Assignment
With the line containing "40 [前年に取得した対償地" as the start and the line containing "49 [収用等の場合の特別控" as the end, transcribe that span of the entries below exactly, including both.

:: Information given ::

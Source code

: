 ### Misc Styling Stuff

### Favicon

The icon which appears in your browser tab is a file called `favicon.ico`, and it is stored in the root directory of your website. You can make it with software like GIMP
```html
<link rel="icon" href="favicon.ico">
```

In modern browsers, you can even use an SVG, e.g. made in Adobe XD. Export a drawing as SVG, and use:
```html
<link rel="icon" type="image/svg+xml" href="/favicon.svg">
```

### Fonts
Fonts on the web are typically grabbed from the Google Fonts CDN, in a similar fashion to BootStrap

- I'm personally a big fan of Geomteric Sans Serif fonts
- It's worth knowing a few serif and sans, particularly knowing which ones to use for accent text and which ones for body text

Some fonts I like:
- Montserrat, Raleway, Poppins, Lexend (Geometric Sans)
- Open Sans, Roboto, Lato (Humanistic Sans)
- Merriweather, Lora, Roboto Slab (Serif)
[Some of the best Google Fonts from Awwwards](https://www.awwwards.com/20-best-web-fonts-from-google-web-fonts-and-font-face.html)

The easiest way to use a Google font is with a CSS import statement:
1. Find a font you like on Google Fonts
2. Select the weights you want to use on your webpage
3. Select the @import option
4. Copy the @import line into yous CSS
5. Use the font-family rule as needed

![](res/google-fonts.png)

:::
:: Information given ::

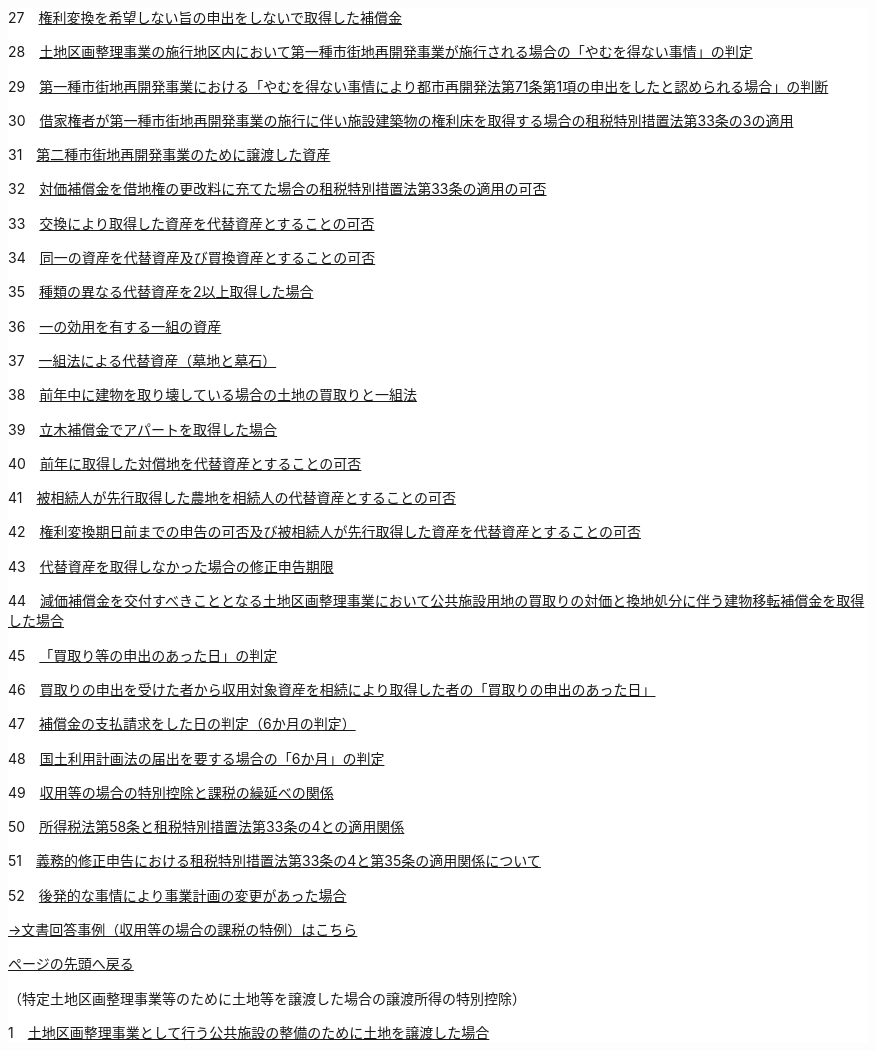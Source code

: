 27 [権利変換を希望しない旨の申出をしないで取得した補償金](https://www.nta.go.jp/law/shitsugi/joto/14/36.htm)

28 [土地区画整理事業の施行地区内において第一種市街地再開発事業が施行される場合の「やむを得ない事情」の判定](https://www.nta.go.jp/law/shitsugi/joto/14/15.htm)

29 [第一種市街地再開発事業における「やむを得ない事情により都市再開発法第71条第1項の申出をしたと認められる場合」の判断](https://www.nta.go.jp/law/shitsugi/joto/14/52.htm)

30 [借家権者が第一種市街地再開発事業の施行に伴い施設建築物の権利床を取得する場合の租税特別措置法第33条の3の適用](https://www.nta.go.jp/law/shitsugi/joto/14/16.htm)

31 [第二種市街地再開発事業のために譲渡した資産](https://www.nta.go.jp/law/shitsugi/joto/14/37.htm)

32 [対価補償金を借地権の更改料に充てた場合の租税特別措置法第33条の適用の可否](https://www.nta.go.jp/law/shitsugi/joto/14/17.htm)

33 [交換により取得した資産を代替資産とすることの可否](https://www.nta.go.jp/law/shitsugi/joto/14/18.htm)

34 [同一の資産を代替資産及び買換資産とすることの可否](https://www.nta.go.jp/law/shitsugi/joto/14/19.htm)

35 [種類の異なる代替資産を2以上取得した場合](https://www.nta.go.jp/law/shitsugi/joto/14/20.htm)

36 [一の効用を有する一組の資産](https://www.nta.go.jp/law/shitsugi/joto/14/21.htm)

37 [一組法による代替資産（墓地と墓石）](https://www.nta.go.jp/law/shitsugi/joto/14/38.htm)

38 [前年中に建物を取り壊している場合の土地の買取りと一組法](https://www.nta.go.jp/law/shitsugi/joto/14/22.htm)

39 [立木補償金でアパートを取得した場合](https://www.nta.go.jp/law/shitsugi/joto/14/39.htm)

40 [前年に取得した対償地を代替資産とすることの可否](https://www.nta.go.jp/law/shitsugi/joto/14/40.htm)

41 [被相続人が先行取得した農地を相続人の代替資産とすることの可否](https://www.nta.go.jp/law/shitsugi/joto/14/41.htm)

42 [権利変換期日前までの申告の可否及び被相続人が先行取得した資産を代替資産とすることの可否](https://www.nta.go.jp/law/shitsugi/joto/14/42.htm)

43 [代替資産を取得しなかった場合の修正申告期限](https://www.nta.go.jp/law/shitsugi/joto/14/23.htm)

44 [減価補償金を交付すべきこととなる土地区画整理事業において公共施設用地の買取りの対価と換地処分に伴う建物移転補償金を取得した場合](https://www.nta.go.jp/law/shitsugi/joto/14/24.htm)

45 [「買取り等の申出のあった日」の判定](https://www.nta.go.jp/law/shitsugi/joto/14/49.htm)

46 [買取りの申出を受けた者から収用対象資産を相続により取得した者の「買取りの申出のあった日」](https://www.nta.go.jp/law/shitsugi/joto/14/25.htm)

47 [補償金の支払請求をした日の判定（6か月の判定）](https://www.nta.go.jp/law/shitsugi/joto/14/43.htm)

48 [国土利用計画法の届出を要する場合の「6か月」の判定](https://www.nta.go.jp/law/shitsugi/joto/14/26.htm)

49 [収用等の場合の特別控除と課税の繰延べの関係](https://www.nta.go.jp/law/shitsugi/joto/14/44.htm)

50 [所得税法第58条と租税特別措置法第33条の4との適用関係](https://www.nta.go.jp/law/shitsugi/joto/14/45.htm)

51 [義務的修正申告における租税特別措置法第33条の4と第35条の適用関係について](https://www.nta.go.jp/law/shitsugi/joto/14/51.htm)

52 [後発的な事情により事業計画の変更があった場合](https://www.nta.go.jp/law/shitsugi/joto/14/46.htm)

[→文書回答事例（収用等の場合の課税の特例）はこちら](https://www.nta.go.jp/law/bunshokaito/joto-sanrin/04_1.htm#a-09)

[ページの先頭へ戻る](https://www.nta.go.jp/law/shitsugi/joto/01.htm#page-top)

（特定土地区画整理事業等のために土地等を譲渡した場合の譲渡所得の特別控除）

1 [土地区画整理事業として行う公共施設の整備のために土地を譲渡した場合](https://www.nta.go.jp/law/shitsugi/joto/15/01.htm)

:::

Answer to the exercise
40 [前年に取得した対償地を代替資産とすることの可否](https://www.nta.go.jp/law/shitsugi/joto/14/40.htm)

41 [被相続人が先行取得した農地を相続人の代替資産とすることの可否](https://www.nta.go.jp/law/shitsugi/joto/14/41.htm)

42 [権利変換期日前までの申告の可否及び被相続人が先行取得した資産を代替資産とすることの可否](https://www.nta.go.jp/law/shitsugi/joto/14/42.htm)

43 [代替資産を取得しなかった場合の修正申告期限](https://www.nta.go.jp/law/shitsugi/joto/14/23.htm)

44 [減価補償金を交付すべきこととなる土地区画整理事業において公共施設用地の買取りの対価と換地処分に伴う建物移転補償金を取得した場合](https://www.nta.go.jp/law/shitsugi/joto/14/24.htm)

45 [「買取り等の申出のあった日」の判定](https://www.nta.go.jp/law/shitsugi/joto/14/49.htm)

46 [買取りの申出を受けた者から収用対象資産を相続により取得した者の「買取りの申出のあった日」](https://www.nta.go.jp/law/shitsugi/joto/14/25.htm)

47 [補償金の支払請求をした日の判定（6か月の判定）](https://www.nta.go.jp/law/shitsugi/joto/14/43.htm)

48 [国土利用計画法の届出を要する場合の「6か月」の判定](https://www.nta.go.jp/law/shitsugi/joto/14/26.htm)

49 [収用等の場合の特別控除と課税の繰延べの関係](https://www.nta.go.jp/law/shitsugi/joto/14/44.htm)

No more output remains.